People ex. rel. Sounhein v. Big Oil & Tire Co., et al., Case No. C066021 (3d. App. Dist. July 11, 2013): In an unpublished decision filed July 11, 2013, a California Court of Appeal reversed a trial court’s dismissal of qui tam plaintiff Greg Sounhein’s complaint alleging that Big Oil & Tire Company, an owner of 13 small town gas stations along California’s north coast, violated the California False Claims Act (CFCA). The Court of Appeal held that the claimed public disclosure did not trigger the CFCA’s jurisdictional bar.
Big Oil retained Sounhein’s company, SounPacific, to perform environmental services related to cleanup of releases from underground storage tanks on Big Oil properties. The parties agreed that Big Oil would pay SounPacific for its services after Big Oil received reimbursement from the California Underground Storage Tank Cleanup Fund (Fund). California law required Big Oil to pay for the services rendered within 30 days of Big Oil’s receipt of reimbursement from the Fund. By early 2005, a Fund manager became aware that Big Oil was not reimbursing its service providers within 30 days of claim reimbursements. SounPacific began to experience cash flow problems and, in July 2008, sued Big Oil, alleging that it retained the Fund’s reimbursements and, in some instances, diverted them to pay for Big Oil’s unrelated business expenses.

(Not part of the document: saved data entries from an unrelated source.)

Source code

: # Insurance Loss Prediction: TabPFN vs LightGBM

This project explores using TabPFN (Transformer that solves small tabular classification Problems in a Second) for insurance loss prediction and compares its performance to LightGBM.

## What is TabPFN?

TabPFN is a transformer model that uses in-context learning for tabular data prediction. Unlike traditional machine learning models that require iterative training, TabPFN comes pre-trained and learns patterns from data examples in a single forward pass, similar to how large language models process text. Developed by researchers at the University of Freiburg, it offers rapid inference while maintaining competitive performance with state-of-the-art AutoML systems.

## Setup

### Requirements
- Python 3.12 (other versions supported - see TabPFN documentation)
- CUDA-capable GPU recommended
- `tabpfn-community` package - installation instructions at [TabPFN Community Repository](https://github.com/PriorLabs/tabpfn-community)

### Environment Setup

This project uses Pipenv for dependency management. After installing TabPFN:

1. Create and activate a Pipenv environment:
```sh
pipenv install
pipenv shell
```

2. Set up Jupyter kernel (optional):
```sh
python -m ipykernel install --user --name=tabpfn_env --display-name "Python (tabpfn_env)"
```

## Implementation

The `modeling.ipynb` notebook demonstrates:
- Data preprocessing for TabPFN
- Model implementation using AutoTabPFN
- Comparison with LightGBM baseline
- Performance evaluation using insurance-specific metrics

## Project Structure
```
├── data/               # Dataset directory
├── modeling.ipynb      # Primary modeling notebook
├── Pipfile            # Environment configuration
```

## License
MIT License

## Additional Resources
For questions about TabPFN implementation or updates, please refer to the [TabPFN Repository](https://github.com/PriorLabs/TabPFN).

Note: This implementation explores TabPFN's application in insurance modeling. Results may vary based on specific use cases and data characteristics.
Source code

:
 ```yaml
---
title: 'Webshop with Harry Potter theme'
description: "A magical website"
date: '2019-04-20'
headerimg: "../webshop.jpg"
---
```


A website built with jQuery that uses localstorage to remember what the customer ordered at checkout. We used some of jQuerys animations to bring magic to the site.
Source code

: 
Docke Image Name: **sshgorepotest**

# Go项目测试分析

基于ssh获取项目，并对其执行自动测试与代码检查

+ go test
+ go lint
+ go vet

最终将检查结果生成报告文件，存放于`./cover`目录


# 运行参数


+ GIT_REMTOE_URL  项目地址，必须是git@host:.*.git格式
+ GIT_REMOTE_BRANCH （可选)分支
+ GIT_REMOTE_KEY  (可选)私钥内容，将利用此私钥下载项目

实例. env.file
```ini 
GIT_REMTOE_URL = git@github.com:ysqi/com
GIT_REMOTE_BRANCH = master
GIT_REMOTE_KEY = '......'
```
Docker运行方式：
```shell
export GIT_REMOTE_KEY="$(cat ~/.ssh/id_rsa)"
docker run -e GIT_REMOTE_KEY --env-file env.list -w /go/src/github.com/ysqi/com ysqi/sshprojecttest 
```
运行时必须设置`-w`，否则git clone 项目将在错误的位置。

The trial court held that it lacked jurisdiction because the Fund became aware of the allegations as early as 2005, three years before Sounhein filed his complaint. The Court of Appeal reversed, holding that although the allegations were publicly disclosed before Sounhein brought suit, the allegations were not disclosed in a manner specified by the statute. The CFCA bars actions based on allegations that have been publicly disclosed “in a criminal, civil, or administrative hearing, in an investigation, report, hearing, or audit conducted by or at the request of the Senate, Assembly, auditor, or governing body of a political subdivision, or by the news media.” Although the defendants asserted that the information was disclosed during the Fund’s “own auditing process[,]” the Court of Appeal found that the public disclosure did not trigger the CFCA’s jurisdictional bar because there was no evidence that the audit was conducted “at the request of the Senate, Assembly, auditor, or governing body of a political subdivision.”
The Court of Appeal’s holding is a helpful reminder that public disclosure alone does not suffice to trigger the CFCA’s jurisdictional bar; the public disclosure must fall within the types specified in the statute.